Ma tra padre e figlio i rapporti erano tesi. Lui, Sergio, le case le ha costruite per una vita come muratore, il figlio, invece, a colpi di bombe, le tirava giù. E questo di sicuro per un papà che considera la guerra come "la cosa più sbagliata", "una non risposta ai problemi", di certo era un elemento di rottura. Ragion per cui i due non si sentivano da anni.

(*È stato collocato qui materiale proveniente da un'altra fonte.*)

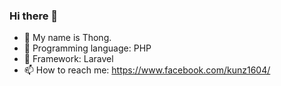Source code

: ### Hi there 👋

- 🔭 My name is Thong. 
- 🌱 Programming language: PHP
- 👯 Framework: Laravel
- 📫 How to reach me: https://www.facebook.com/kunz1604/
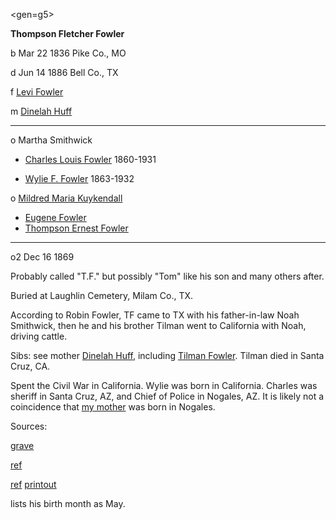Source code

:<gen=g5>

<b>Thompson Fletcher Fowler</b>

b Mar 22 1836 Pike Co., MO

d Jun 14 1886 Bell Co., TX

f [Levi Fowler](../g6/levi_fowler.md)

m [Dinelah Huff](../g6/dinelah_huff.md)

<hr>

o Martha Smithwick

- [Charles Louis Fowler](../g4/charles_louis_fowler.md) 1860-1931

- [Wylie F. Fowler](../g4/wylie_f_fowler.md) 1863-1932

o [Mildred Maria Kuykendall](mildred_maria_kuykendall.md)

- [Eugene Fowler](../g4/eugene_fowler.md)
- [Thompson Ernest Fowler](../g4/thompson_ernest_fowler.md)

<hr>

o2 Dec 16 1869

Probably called "T.F." but possibly "Tom" like his son and many others after.

Buried at Laughlin Cemetery, Milam Co., TX. 

According to Robin Fowler, TF came to TX with his father-in-law Noah Smithwick, then he and his brother Tilman went to California with Noah, driving cattle.

Sibs: see mother [Dinelah Huff](../g6/dinelah_huff.md), including [Tilman Fowler](../g5/tilman_fowler.md).  Tilman died in Santa Cruz, CA.

Spent the Civil War in California.  Wylie was born in California.  Charles was sheriff in Santa Cruz, AZ, and Chief of Police in Nogales, AZ.  It is likely not a coincidence that [my mother](jean_francis_foster.md) was born in Nogales.

Sources:

[grave](https://www.findagrave.com/memorial/23179699/thompson-fletcher-fowler)

[ref](http://freepages.rootsweb.com/~fowler/genealogy/combined/fam15054.htm)

[ref](http://freepages.genealogy.rootsweb.ancestry.com/~fowler/combined/nti42712.htm)  [printout](../family_data/fowler/Thompson_Fletcher_Fowler.pdf)

lists his birth month as May.
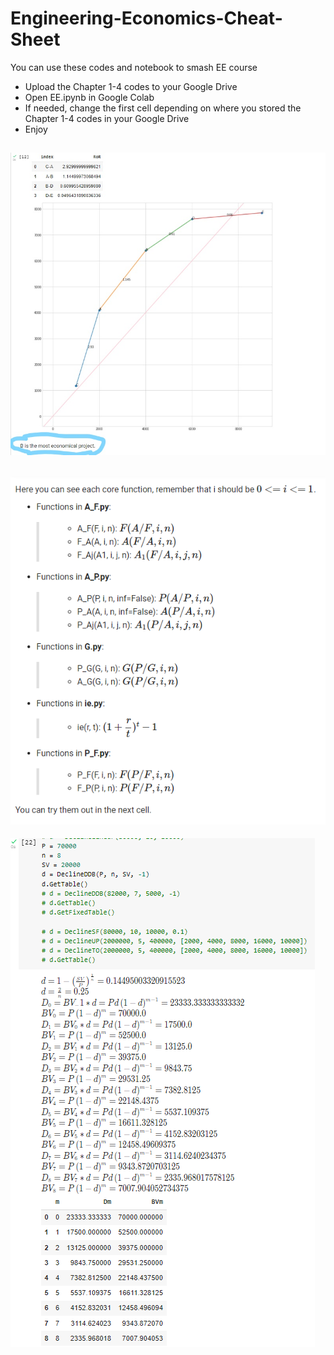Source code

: # Engineering-Economics-Cheat-Sheet
You can use these codes and notebook to smash EE course

- Upload the Chapter 1-4 codes to your Google Drive
- Open EE.ipynb in Google Colab
- If needed, change the first cell depending on where you stored the Chapter 1-4 codes in your Google Drive
- Enjoy

![alt text](https://github.com/Null3rror/Engineering-Economics-Cheat-Sheet/blob/master/DemoImages/RoR.jpg?raw=true)
---
![alt text](https://github.com/Null3rror/Engineering-Economics-Cheat-Sheet/blob/master/DemoImages/CoreFormulas.png?raw=true)
---
![alt text](https://github.com/Null3rror/Engineering-Economics-Cheat-Sheet/blob/master/DemoImages/Decline.png?raw=true)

"Si portava dietro l'inquietudine - ha raccontato al Corriere - Da ragazzo ospitava senzatetto, dava loro cibo e un letto per dormire. Correva ad aiutare gli amici in difficoltà. Ma aveva anche delle zone d'ombra. Come quella volta che aggredì una cameriera. E i militari dell'Arma intervenuti. Fatto che lo costrinse a vivere come un latitante".
Al momento della partenza per il Donbass, il padre Sergio era in Colombia. Venne a sapere della decisione del figlio di unirsi alla milizia filo-russa solo a cose fatte. E la sua presa di posizione fu, ieri come oggi, netta:
"Scelse quello schieramento forgiando il suo pensiero sul ricordo delle persecuzioni nazi-fasciste subite dal nonno. E identificò il Governo di Kiev come aderente a quelle stesse posizioni di allora...".
Ma la guerra, per papà Sergio è sempre stata la strada sbagliata da percorrere. Quella giusta per risolvere i problemi, per il padre, è sempre stata la strada del dialogo. Ora non resta che il ricordo. Anche se il papà ha espresso un desiderio:
"Vorrei almeno che mi restituissero i resti, in modo da poterlo seppellire qui accanto alla sua amata madre".